┌─ Given data
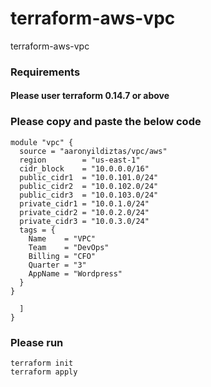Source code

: # terraform-aws-vpc
terraform-aws-vpc

###  Requirements

#### Please user terraform 0.14.7 or above

### Please copy and paste the below code
```
module "vpc" {
  source = "aaronyildiztas/vpc/aws"
  region        = "us-east-1"
  cidr_block    = "10.0.0.0/16"
  public_cidr1  = "10.0.101.0/24"
  public_cidr2  = "10.0.102.0/24"
  public_cidr3  = "10.0.103.0/24"
  private_cidr1 = "10.0.1.0/24"
  private_cidr2 = "10.0.2.0/24"
  private_cidr3 = "10.0.3.0/24"
  tags = {
    Name    = "VPC"
    Team    = "DevOps"
    Billing = "CFO"
    Quarter = "3"
    AppName = "Wordpress"
  }
}

  ]
}
```
### Please run
```
terraform init
terraform apply
```
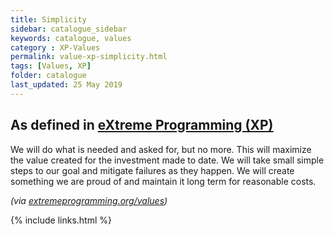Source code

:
 ```yaml
---
title: Simplicity
sidebar: catalogue_sidebar
keywords: catalogue, values
category : XP-Values
permalink: value-xp-simplicity.html
tags: [Values, XP]
folder: catalogue
last_updated: 25 May 2019
---
```


## As defined in [eXtreme Programming (XP)](/archetype/XP)
We will do what is needed and asked for, but no more. This will maximize the value created for the investment made to date. We will take small simple steps to our goal and mitigate failures as they happen. We will create something we are proud of and maintain it long term for reasonable costs. 

*(via [extremeprogramming.org/values](http://www.extremeprogramming.org/values.html))*

{% include links.html %}
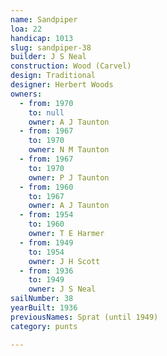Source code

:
 ```yaml
---
name: Sandpiper
loa: 22
handicap: 1013
slug: sandpiper-38
builder: J S Neal
construction: Wood (Carvel)
design: Traditional
designer: Herbert Woods
owners:
  - from: 1970
    to: null
    owner: A J Taunton
  - from: 1967
    to: 1970
    owner: N M Taunton
  - from: 1967
    to: 1970
    owner: P J Taunton
  - from: 1960
    to: 1967
    owner: A J Taunton
  - from: 1954
    to: 1960
    owner: T E Harmer
  - from: 1949
    to: 1954
    owner: J H Scott
  - from: 1936
    to: 1949
    owner: J S Neal
sailNumber: 38
yearBuilt: 1936
previousNames: Sprat (until 1949)
category: punts

---
```

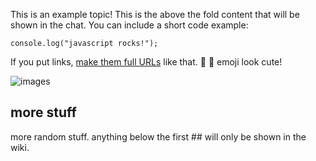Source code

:This is an example topic! This is the above the fold content that will be shown in the chat.
You can include a short code example:
```
console.log("javascript rocks!");
```
If you put links, [make them full URLs](https://github.com/FreeCodeCamp/freecodecamp/wiki/example) like that.
:star2: :hamster: emoji look cute!

![images](https://s3.amazonaws.com/freecodecamp/landingIcons_connect.svg.gz)

## more stuff
more random stuff. anything below the first ## will only be shown in the wiki.
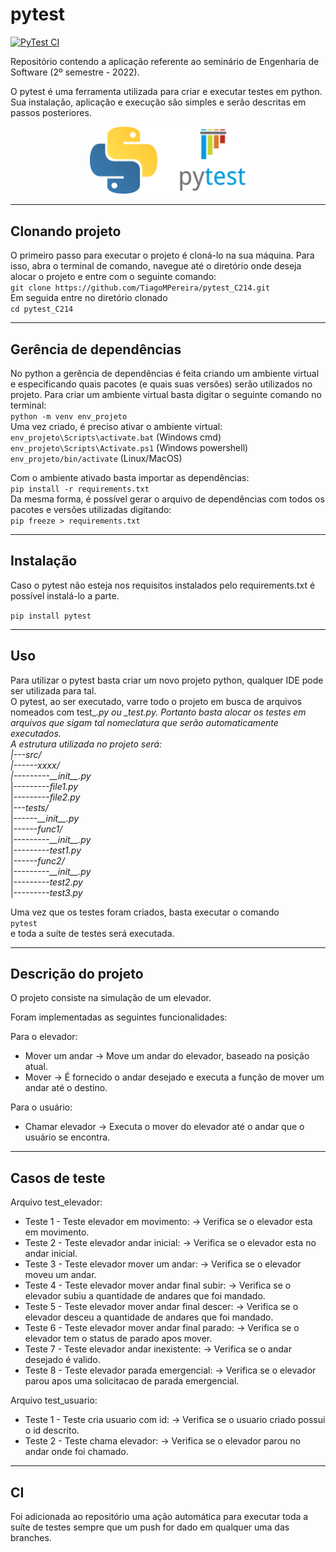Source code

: # pytest

[![PyTest CI](https://github.com/TiagoMPereira/pytest_C214/actions/workflows/CI_tests.yml/badge.svg)](https://github.com/TiagoMPereira/pytest_C214/actions/workflows/CI_tests.yml)

Repositório contendo a aplicação referente ao seminário de Engenharia de Software (2º semestre - 2022).

O pytest é uma ferramenta utilizada para criar e executar testes em python. Sua instalação, aplicação e execução são simples e serão descritas em passos posteriores.

<div align='center'>
<img src='img/pytest_img.png' width=250px></img>
</div>

---
## Clonando projeto
O primeiro passo para executar o projeto é cloná-lo na sua máquina. Para isso, abra o terminal de comando, navegue até o diretório onde deseja alocar o projeto e entre com o seguinte comando:  
```git clone https://github.com/TiagoMPereira/pytest_C214.git```  
Em seguida entre no diretório clonado  
```cd pytest_C214```  

---
## Gerência de dependências
No python a gerência de dependências é feita criando um ambiente virtual e especificando quais pacotes (e quais suas versões) serão utilizados no projeto. Para criar um ambiente virtual basta digitar o seguinte comando no terminal:  
```python -m venv env_projeto```  
Uma vez criado, é preciso ativar o ambiente virtual:  
```env_projeto\Scripts\activate.bat``` (Windows cmd)  
```env_projeto\Scripts\Activate.ps1``` (Windows powershell)  
```env_projeto/bin/activate``` (Linux/MacOS)  

Com o ambiente ativado basta importar as dependências:  
```pip install -r requirements.txt```  
Da mesma forma, é possível gerar o arquivo de dependências com todos os pacotes e versões utilizadas digitando:  
```pip freeze > requirements.txt```  

---
## Instalação
Caso o pytest não esteja nos requisitos instalados pelo requirements.txt é possível instalá-lo a parte.  

```pip install pytest```  


---
## Uso

Para utilizar o pytest basta criar um novo projeto python, qualquer IDE pode ser utilizada para tal.  
O pytest, ao ser executado, varre todo o projeto em busca de arquivos nomeados com test_*.py ou *_test.py. Portanto basta alocar os testes em arquivos que sigam tal nomeclatura que serão automaticamente executados.  
A estrutura utilizada no projeto será:  
|---*src/*  
|------*xxxx/*  
|---------*\_\_init\_\_.py*  
|---------*file1.py*  
|---------*file2.py*  
|---*tests/*  
|------*\_\_init\_\_.py*  
|------*func1/*  
|---------*\_\_init\_\_.py*  
|---------*test1.py*   
|------*func2/*  
|---------*\_\_init\_\_.py*  
|---------*test2.py*  
|---------*test3.py*  

Uma vez que os testes foram criados, basta executar o comando  
```pytest```  
e toda a suíte de testes será executada.

--- 
## Descrição do projeto
O projeto consiste na simulação de um elevador.

Foram implementadas as seguintes funcionalidades:

Para o elevador:
- Mover um andar -> Move um andar do elevador, baseado na posição atual.
- Mover -> É fornecido o andar desejado e executa a função de mover um andar até o destino.

Para o usuário:
- Chamar elevador -> Executa o mover do elevador até o andar que o usuário se encontra.

---
## Casos de teste
Arquivo test_elevador:
- Teste 1 - Teste elevador em movimento:
    -> Verifica se o elevador esta em movimento.
- Teste 2 - Teste elevador andar inicial:
    -> Verifica se o elevador esta no andar inicial.
- Teste 3 - Teste elevador mover um andar:
    -> Verifica se o elevador moveu um andar.
- Teste 4 - Teste elevador mover andar final subir:
    -> Verifica se o elevador subiu a quantidade de andares que foi mandado.
- Teste 5 - Teste elevador mover andar final descer:
    -> Verifica se o elevador desceu a quantidade de andares que foi mandado.
- Teste 6 - Teste elevador mover andar final parado:
    -> Verifica se o elevador tem o status de parado apos mover.
- Teste 7 - Teste elevador andar inexistente:
    -> Verifica se o andar desejado é valido.
- Teste 8 - Teste elevador parada emergencial:
    -> Verifica se o elevador parou apos uma solicitacao de parada emergencial.

Arquivo test_usuario:
- Teste 1 - Teste cria usuario com id:
    -> Verifica se o usuario criado possui o id descrito.
- Teste 2 - Teste chama elevador:
    -> Verifica se o elevador parou no andar onde foi chamado.

---
## CI
Foi adicionada ao repositório uma ação automática para executar toda a suíte de testes sempre que um push for dado em qualquer uma das branches.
└─
__Your task__. Repeat the records above exactly, without any pictures.

__Solution below__.
Source code

: # terraform-aws-vpc
terraform-aws-vpc

###  Requirements

#### Please user terraform 0.14.7 or above

### Please copy and paste the below code
```
module "vpc" {
  source = "aaronyildiztas/vpc/aws"
  region        = "us-east-1"
  cidr_block    = "10.0.0.0/16"
  public_cidr1  = "10.0.101.0/24"
  public_cidr2  = "10.0.102.0/24"
  public_cidr3  = "10.0.103.0/24"
  private_cidr1 = "10.0.1.0/24"
  private_cidr2 = "10.0.2.0/24"
  private_cidr3 = "10.0.3.0/24"
  tags = {
    Name    = "VPC"
    Team    = "DevOps"
    Billing = "CFO"
    Quarter = "3"
    AppName = "Wordpress"
  }
}

  ]
}
```
### Please run
```
terraform init
terraform apply
```
Source code

:
 ```yaml
---
title: Simplicity
sidebar: catalogue_sidebar
keywords: catalogue, values
category : XP-Values
permalink: value-xp-simplicity.html
tags: [Values, XP]
folder: catalogue
last_updated: 25 May 2019
---
```


## As defined in [eXtreme Programming (XP)](/archetype/XP)
We will do what is needed and asked for, but no more. This will maximize the value created for the investment made to date. We will take small simple steps to our goal and mitigate failures as they happen. We will create something we are proud of and maintain it long term for reasonable costs. 

*(via [extremeprogramming.org/values](http://www.extremeprogramming.org/values.html))*

{% include links.html %}
Source code

:
 ```yaml
---
name: Sandpiper
loa: 22
handicap: 1013
slug: sandpiper-38
builder: J S Neal
construction: Wood (Carvel)
design: Traditional
designer: Herbert Woods
owners:
  - from: 1970
    to: null
    owner: A J Taunton
  - from: 1967
    to: 1970
    owner: N M Taunton
  - from: 1967
    to: 1970
    owner: P J Taunton
  - from: 1960
    to: 1967
    owner: A J Taunton
  - from: 1954
    to: 1960
    owner: T E Harmer
  - from: 1949
    to: 1954
    owner: J H Scott
  - from: 1936
    to: 1949
    owner: J S Neal
sailNumber: 38
yearBuilt: 1936
previousNames: Sprat (until 1949)
category: punts

---
```

Source code

:This is an example topic! This is the above the fold content that will be shown in the chat.
You can include a short code example:
```
console.log("javascript rocks!");
```
If you put links, [make them full URLs](https://github.com/FreeCodeCamp/freecodecamp/wiki/example) like that.
:star2: :hamster: emoji look cute!

![images](https://s3.amazonaws.com/freecodecamp/landingIcons_connect.svg.gz)

## more stuff
more random stuff. anything below the first ## will only be shown in the wiki.
Source code

: # pytest

[![PyTest CI](https://github.com/TiagoMPereira/pytest_C214/actions/workflows/CI_tests.yml/badge.svg)](https://github.com/TiagoMPereira/pytest_C214/actions/workflows/CI_tests.yml)

Repositório contendo a aplicação referente ao seminário de Engenharia de Software (2º semestre - 2022).

O pytest é uma ferramenta utilizada para criar e executar testes em python. Sua instalação, aplicação e execução são simples e serão descritas em passos posteriores.

<div align='center'>
<img src='img/pytest_img.png' width=250px></img>
</div>

---
## Clonando projeto
O primeiro passo para executar o projeto é cloná-lo na sua máquina. Para isso, abra o terminal de comando, navegue até o diretório onde deseja alocar o projeto e entre com o seguinte comando:  
```git clone https://github.com/TiagoMPereira/pytest_C214.git```  
Em seguida entre no diretório clonado  
```cd pytest_C214```  

---
## Gerência de dependências
No python a gerência de dependências é feita criando um ambiente virtual e especificando quais pacotes (e quais suas versões) serão utilizados no projeto. Para criar um ambiente virtual basta digitar o seguinte comando no terminal:  
```python -m venv env_projeto```  
Uma vez criado, é preciso ativar o ambiente virtual:  
```env_projeto\Scripts\activate.bat``` (Windows cmd)  
```env_projeto\Scripts\Activate.ps1``` (Windows powershell)  
```env_projeto/bin/activate``` (Linux/MacOS)  

Com o ambiente ativado basta importar as dependências:  
```pip install -r requirements.txt```  
Da mesma forma, é possível gerar o arquivo de dependências com todos os pacotes e versões utilizadas digitando:  
```pip freeze > requirements.txt```  

---
## Instalação
Caso o pytest não esteja nos requisitos instalados pelo requirements.txt é possível instalá-lo a parte.  

```pip install pytest```  


---
## Uso

Para utilizar o pytest basta criar um novo projeto python, qualquer IDE pode ser utilizada para tal.  
O pytest, ao ser executado, varre todo o projeto em busca de arquivos nomeados com test_*.py ou *_test.py. Portanto basta alocar os testes em arquivos que sigam tal nomeclatura que serão automaticamente executados.  
A estrutura utilizada no projeto será:  
|---*src/*  
|------*xxxx/*  
|---------*\_\_init\_\_.py*  
|---------*file1.py*  
|---------*file2.py*  
|---*tests/*  
|------*\_\_init\_\_.py*  
|------*func1/*  
|---------*\_\_init\_\_.py*  
|---------*test1.py*   
|------*func2/*  
|---------*\_\_init\_\_.py*  
|---------*test2.py*  
|---------*test3.py*  

Uma vez que os testes foram criados, basta executar o comando  
```pytest```  
e toda a suíte de testes será executada.

--- 
## Descrição do projeto
O projeto consiste na simulação de um elevador.

Foram implementadas as seguintes funcionalidades:

Para o elevador:
- Mover um andar -> Move um andar do elevador, baseado na posição atual.
- Mover -> É fornecido o andar desejado e executa a função de mover um andar até o destino.

Para o usuário:
- Chamar elevador -> Executa o mover do elevador até o andar que o usuário se encontra.

---
## Casos de teste
Arquivo test_elevador:
- Teste 1 - Teste elevador em movimento:
    -> Verifica se o elevador esta em movimento.
- Teste 2 - Teste elevador andar inicial:
    -> Verifica se o elevador esta no andar inicial.
- Teste 3 - Teste elevador mover um andar:
    -> Verifica se o elevador moveu um andar.
- Teste 4 - Teste elevador mover andar final subir:
    -> Verifica se o elevador subiu a quantidade de andares que foi mandado.
- Teste 5 - Teste elevador mover andar final descer:
    -> Verifica se o elevador desceu a quantidade de andares que foi mandado.
- Teste 6 - Teste elevador mover andar final parado:
    -> Verifica se o elevador tem o status de parado apos mover.
- Teste 7 - Teste elevador andar inexistente:
    -> Verifica se o andar desejado é valido.
- Teste 8 - Teste elevador parada emergencial:
    -> Verifica se o elevador parou apos uma solicitacao de parada emergencial.

Arquivo test_usuario:
- Teste 1 - Teste cria usuario com id:
    -> Verifica se o usuario criado possui o id descrito.
- Teste 2 - Teste chama elevador:
    -> Verifica se o elevador parou no andar onde foi chamado.

---
## CI
Foi adicionada ao repositório uma ação automática para executar toda a suíte de testes sempre que um push for dado em qualquer uma das branches.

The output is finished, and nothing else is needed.